▶ _Work to be completed_: A word-for-word copy of the listing is required, and it must contain no pictures.

▶ _Given entries_:
--- START ---
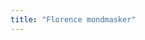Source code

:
 ```yaml
---
title: "Florence mondmasker"
---
```


<YouTube id='VcQ69_ANsRA' />

<PatternDocs pattern='florence' />
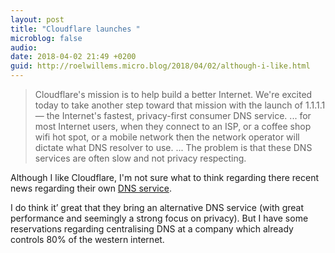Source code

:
 ```yaml
---
layout: post
title: "Cloudflare launches "
microblog: false
audio: 
date: 2018-04-02 21:49 +0200
guid: http://roelwillems.micro.blog/2018/04/02/although-i-like.html
---
```

>Cloudflare's mission is to help build a better Internet.
> We're excited today to take another step toward that mission with the launch of 1.1.1.1 — the Internet's fastest, privacy-first consumer DNS service.
> ...
> for most Internet users, when they connect to an ISP, or a coffee shop wifi hot spot, or a mobile network then the network operator will dictate what DNS resolver to use.
> ...
> The problem is that these DNS services are often slow and not privacy respecting.

Although I like Cloudflare, I'm not sure what to think regarding there recent news regarding their own [DNS service](https://blog.cloudflare.com/announcing-1111/). 

I do think it’ great that they bring an alternative DNS service (with great performance and seemingly a strong focus on privacy). But I have some reservations regarding centralising DNS at a company which already controls 80% of the western internet.
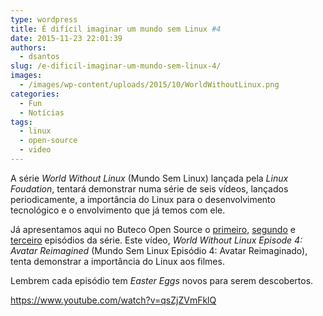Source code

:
 ```yaml
---
type: wordpress
title: É difícil imaginar um mundo sem Linux #4
date: 2015-11-23 22:01:39
authors:
  - dsantos
slug: /e-dificil-imaginar-um-mundo-sem-linux-4/
images:
  - /images/wp-content/uploads/2015/10/WorldWithoutLinux.png
categories:
  - Fun
  - Notícias
tags:
  - linux
  - open-source
  - video
---
```


A série <em>World Without Linux</em> (Mundo Sem Linux) lançada pela <em>Linux Foudation</em>, tentará demonstrar numa série de seis vídeos, lançados periodicamente, a importância do Linux para o desenvolvimento tecnológico e o envolvimento que já temos com ele.

Já apresentamos aqui no Buteco Open Source o <a href="/e-dificil-imaginar-um-mundo-sem-linux" target="_blank">primeiro</a>, <a href="/e-dificil-imaginar-um-mundo-sem-linux-2" target="_blank">segundo</a> e <a href="/e-dificil-imaginar-um-mundo-sem-linux-3" target="_blank">terceiro</a> episódios da série. Este vídeo, <em>World Without Linux Episode 4: Avatar Reimagined</em> (Mundo Sem Linux Episódio 4: Avatar Reimaginado), tenta demonstrar a importância do Linux aos filmes.

Lembrem cada episódio tem <em>Easter Eggs</em> novos para serem descobertos.<!--more-->

https://www.youtube.com/watch?v=qsZjZVmFklQ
--- END ---
▶ _Written solution_:
Source code

:
 ```yaml
---
title: "Florence mondmasker"
---
```


<YouTube id='VcQ69_ANsRA' />

<PatternDocs pattern='florence' />
Source code

:
 ```yaml
---
layout: post
title: "Cloudflare launches "
microblog: false
audio: 
date: 2018-04-02 21:49 +0200
guid: http://roelwillems.micro.blog/2018/04/02/although-i-like.html
---
```

>Cloudflare's mission is to help build a better Internet.
> We're excited today to take another step toward that mission with the launch of 1.1.1.1 — the Internet's fastest, privacy-first consumer DNS service.
> ...
> for most Internet users, when they connect to an ISP, or a coffee shop wifi hot spot, or a mobile network then the network operator will dictate what DNS resolver to use.
> ...
> The problem is that these DNS services are often slow and not privacy respecting.

Although I like Cloudflare, I'm not sure what to think regarding there recent news regarding their own [DNS service](https://blog.cloudflare.com/announcing-1111/). 

I do think it’ great that they bring an alternative DNS service (with great performance and seemingly a strong focus on privacy). But I have some reservations regarding centralising DNS at a company which already controls 80% of the western internet.
Source code

:
 ```yaml
---
type: wordpress
title: É difícil imaginar um mundo sem Linux #4
date: 2015-11-23 22:01:39
authors:
  - dsantos
slug: /e-dificil-imaginar-um-mundo-sem-linux-4/
images:
  - /images/wp-content/uploads/2015/10/WorldWithoutLinux.png
categories:
  - Fun
  - Notícias
tags:
  - linux
  - open-source
  - video
---
```


A série <em>World Without Linux</em> (Mundo Sem Linux) lançada pela <em>Linux Foudation</em>, tentará demonstrar numa série de seis vídeos, lançados periodicamente, a importância do Linux para o desenvolvimento tecnológico e o envolvimento que já temos com ele.

Já apresentamos aqui no Buteco Open Source o <a href="/e-dificil-imaginar-um-mundo-sem-linux" target="_blank">primeiro</a>, <a href="/e-dificil-imaginar-um-mundo-sem-linux-2" target="_blank">segundo</a> e <a href="/e-dificil-imaginar-um-mundo-sem-linux-3" target="_blank">terceiro</a> episódios da série. Este vídeo, <em>World Without Linux Episode 4: Avatar Reimagined</em> (Mundo Sem Linux Episódio 4: Avatar Reimaginado), tenta demonstrar a importância do Linux aos filmes.

Lembrem cada episódio tem <em>Easter Eggs</em> novos para serem descobertos.<!--more-->

https://www.youtube.com/watch?v=qsZjZVmFklQ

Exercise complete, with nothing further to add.